Our Supreme Court addressed a similar issue in Reynolds v. Workmen’s Comp. Appeals Bd. (1974) 12 Cal.3d 726 (Reynolds). Reynolds, an employee of Pacific Gas & Electric (PG&E) suffered a heart attack while on the job in 1968. He did not work for approximately a year afterward. During that time, he received unemployment disability compensation under a private voluntary plan for employees of PG&E. In 1970, nearly three years after his heart attack, one of Reynolds’s relatives suggested that he might be entitled to workers’ compensation benefits. Reynolds consulted an attorney and filed a claim in 1971. The WCAB denied Reynolds’s claim on the ground that it was barred by the statute of limitations. (Id. at p. 728.) At no time between the date of Reynolds’s heart attack in 1968 and the filing of his claim in 1971 did PG&E comply with a Department of Industrial Relations regulation that provided that “‘[i]n every case of which the employer has notice or knowledge of an injury’” the employer must send the employee a notice of payment or nonpayment of workers’ compensation benefits and, in the case of denial of benefits, notice of the employee’s right to appeal to the WCAB. (Id. at p. 729.)
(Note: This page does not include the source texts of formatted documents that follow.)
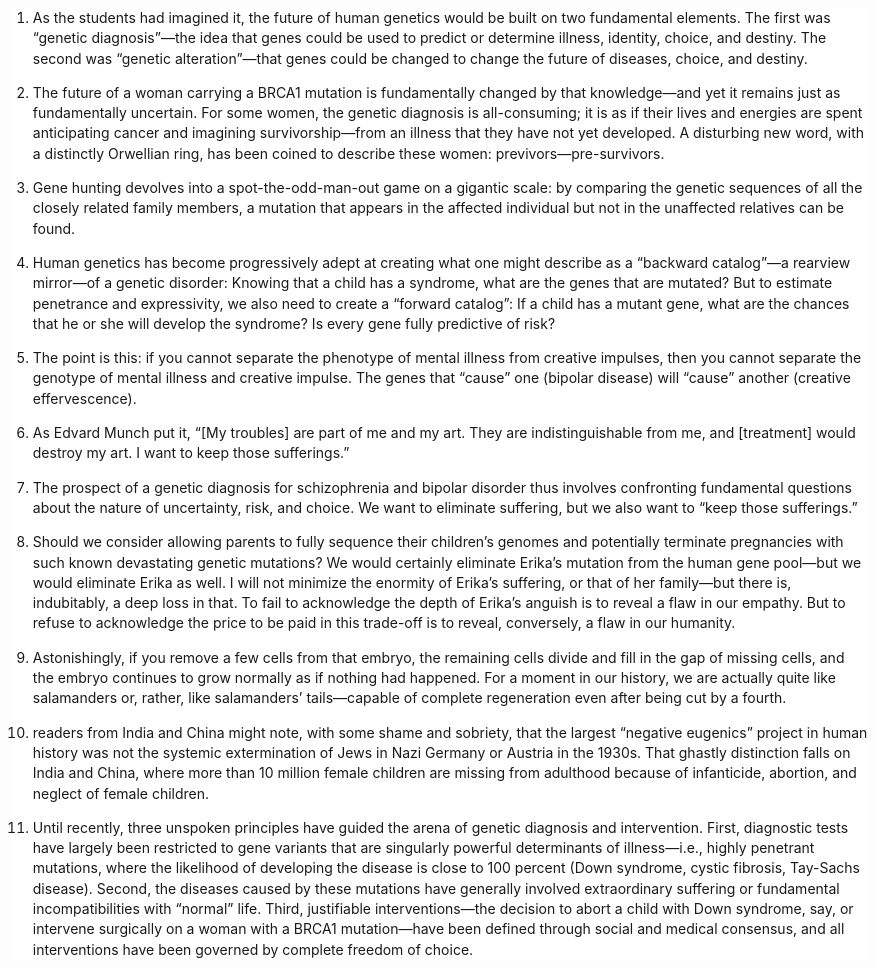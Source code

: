 1. As the students had imagined it, the future of human genetics would be built on two fundamental elements. The first was “genetic diagnosis”—the idea that genes could be used to predict or determine illness, identity, choice, and destiny. The second was “genetic alteration”—that genes could be changed to change the future of diseases, choice, and destiny.

1. The future of a woman carrying a BRCA1 mutation is fundamentally changed by that knowledge—and yet it remains just as fundamentally uncertain. For some women, the genetic diagnosis is all-consuming; it is as if their lives and energies are spent anticipating cancer and imagining survivorship—from an illness that they have not yet developed. A disturbing new word, with a distinctly Orwellian ring, has been coined to describe these women: previvors—pre-survivors.

1. Gene hunting devolves into a spot-the-odd-man-out game on a gigantic scale: by comparing the genetic sequences of all the closely related family members, a mutation that appears in the affected individual but not in the unaffected relatives can be found.

1. Human genetics has become progressively adept at creating what one might describe as a “backward catalog”—a rearview mirror—of a genetic disorder: Knowing that a child has a syndrome, what are the genes that are mutated? But to estimate penetrance and expressivity, we also need to create a “forward catalog”: If a child has a mutant gene, what are the chances that he or she will develop the syndrome? Is every gene fully predictive of risk? 

1. The point is this: if you cannot separate the phenotype of mental illness from creative impulses, then you cannot separate the genotype of mental illness and creative impulse. The genes that “cause” one (bipolar disease) will “cause” another (creative effervescence).

1. As Edvard Munch put it, “[My troubles] are part of me and my art. They are indistinguishable from me, and [treatment] would destroy my art. I want to keep those sufferings.”

1. The prospect of a genetic diagnosis for schizophrenia and bipolar disorder thus involves confronting fundamental questions about the nature of uncertainty, risk, and choice. We want to eliminate suffering, but we also want to “keep those sufferings.”

1. Should we consider allowing parents to fully sequence their children’s genomes and potentially terminate pregnancies with such known devastating genetic mutations? We would certainly eliminate Erika’s mutation from the human gene pool—but we would eliminate Erika as well. I will not minimize the enormity of Erika’s suffering, or that of her family—but there is, indubitably, a deep loss in that. To fail to acknowledge the depth of Erika’s anguish is to reveal a flaw in our empathy. But to refuse to acknowledge the price to be paid in this trade-off is to reveal, conversely, a flaw in our humanity.

1. Astonishingly, if you remove a few cells from that embryo, the remaining cells divide and fill in the gap of missing cells, and the embryo continues to grow normally as if nothing had happened. For a moment in our history, we are actually quite like salamanders or, rather, like salamanders’ tails—capable of complete regeneration even after being cut by a fourth.

1. readers from India and China might note, with some shame and sobriety, that the largest “negative eugenics” project in human history was not the systemic extermination of Jews in Nazi Germany or Austria in the 1930s. That ghastly distinction falls on India and China, where more than 10 million female children are missing from adulthood because of infanticide, abortion, and neglect of female children. 

1. Until recently, three unspoken principles have guided the arena of genetic diagnosis and intervention. First, diagnostic tests have largely been restricted to gene variants that are singularly powerful determinants of illness—i.e., highly penetrant mutations, where the likelihood of developing the disease is close to 100 percent (Down syndrome, cystic fibrosis, Tay-Sachs disease). Second, the diseases caused by these mutations have generally involved extraordinary suffering or fundamental incompatibilities with “normal” life. Third, justifiable interventions—the decision to abort a child with Down syndrome, say, or intervene surgically on a woman with a BRCA1 mutation—have been defined through social and medical consensus, and all interventions have been governed by complete freedom of choice.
The Supreme Court “annulled” the WCAB’s decision. It held that because the employer “was obligated to give the notices prescribed by the administrative rules and failed to do so, it may not raise the technical defense of the statute of limitations to defeat petitioner’s claim.” (Reynolds, supra, 12 Cal.3d at p. 730.) The court reasoned: “The clear purpose of these rules is to protect and preserve the rights of the injured employee who may be ignorant of the procedures or, indeed, the very existence of the workmen’s compensation law. Since the employer is generally in a better position to be aware of the employee’s rights, it is proper that he should be charged with the responsibility of notifying the employee, under circumstances such as those existing here, that there is a possibility he may have a claim for workmen’s compensation benefits.” (Id. at p. 729.) The Supreme Court noted that although the WCAB concluded that Reynolds should have known of the relationship of his heart attack to his employment, the workers’ compensation judge found that Reynolds did not realize the relationship until some time in December 1970 and that his failure to realize the relationship was due to a lack of sophistication. The employer, on the other hand, “undoubtedly had the experience to recognize that there could be a basis for a claim that petitioner’s heart attack was industrially caused.” (Ibid.)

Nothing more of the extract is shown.